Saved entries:
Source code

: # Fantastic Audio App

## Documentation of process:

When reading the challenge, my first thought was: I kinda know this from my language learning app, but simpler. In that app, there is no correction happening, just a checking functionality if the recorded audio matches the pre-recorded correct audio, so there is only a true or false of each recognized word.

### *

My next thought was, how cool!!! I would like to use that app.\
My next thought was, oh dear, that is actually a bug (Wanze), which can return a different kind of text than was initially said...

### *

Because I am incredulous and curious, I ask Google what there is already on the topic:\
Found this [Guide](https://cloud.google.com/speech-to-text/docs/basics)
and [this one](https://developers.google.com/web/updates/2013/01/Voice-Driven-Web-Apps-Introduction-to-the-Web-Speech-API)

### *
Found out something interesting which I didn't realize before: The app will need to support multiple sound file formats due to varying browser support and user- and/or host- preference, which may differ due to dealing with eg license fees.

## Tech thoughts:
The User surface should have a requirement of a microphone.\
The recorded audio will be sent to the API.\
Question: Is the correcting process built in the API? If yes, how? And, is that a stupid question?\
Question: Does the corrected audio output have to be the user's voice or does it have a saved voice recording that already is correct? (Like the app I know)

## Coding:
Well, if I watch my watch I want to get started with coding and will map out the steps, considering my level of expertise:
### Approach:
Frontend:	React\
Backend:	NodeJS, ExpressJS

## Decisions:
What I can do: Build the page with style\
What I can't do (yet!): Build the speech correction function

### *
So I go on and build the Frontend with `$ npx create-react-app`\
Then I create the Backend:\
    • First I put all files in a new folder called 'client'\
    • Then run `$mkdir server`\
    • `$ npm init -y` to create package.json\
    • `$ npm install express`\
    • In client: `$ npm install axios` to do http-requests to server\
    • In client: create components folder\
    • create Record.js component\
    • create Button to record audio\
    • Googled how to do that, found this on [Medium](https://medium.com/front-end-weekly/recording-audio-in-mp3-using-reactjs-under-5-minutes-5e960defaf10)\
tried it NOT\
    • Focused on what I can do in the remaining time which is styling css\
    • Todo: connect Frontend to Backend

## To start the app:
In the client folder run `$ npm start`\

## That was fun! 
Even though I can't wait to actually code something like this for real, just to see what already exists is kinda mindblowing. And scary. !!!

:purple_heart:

*What is expected:* Return verbatim each line from the one that mentions "## That was fun!" to the end of the entries, inclusive.

*Solved exercise:*
## That was fun! 
Even though I can't wait to actually code something like this for real, just to see what already exists is kinda mindblowing. And scary. !!!

:purple_heart:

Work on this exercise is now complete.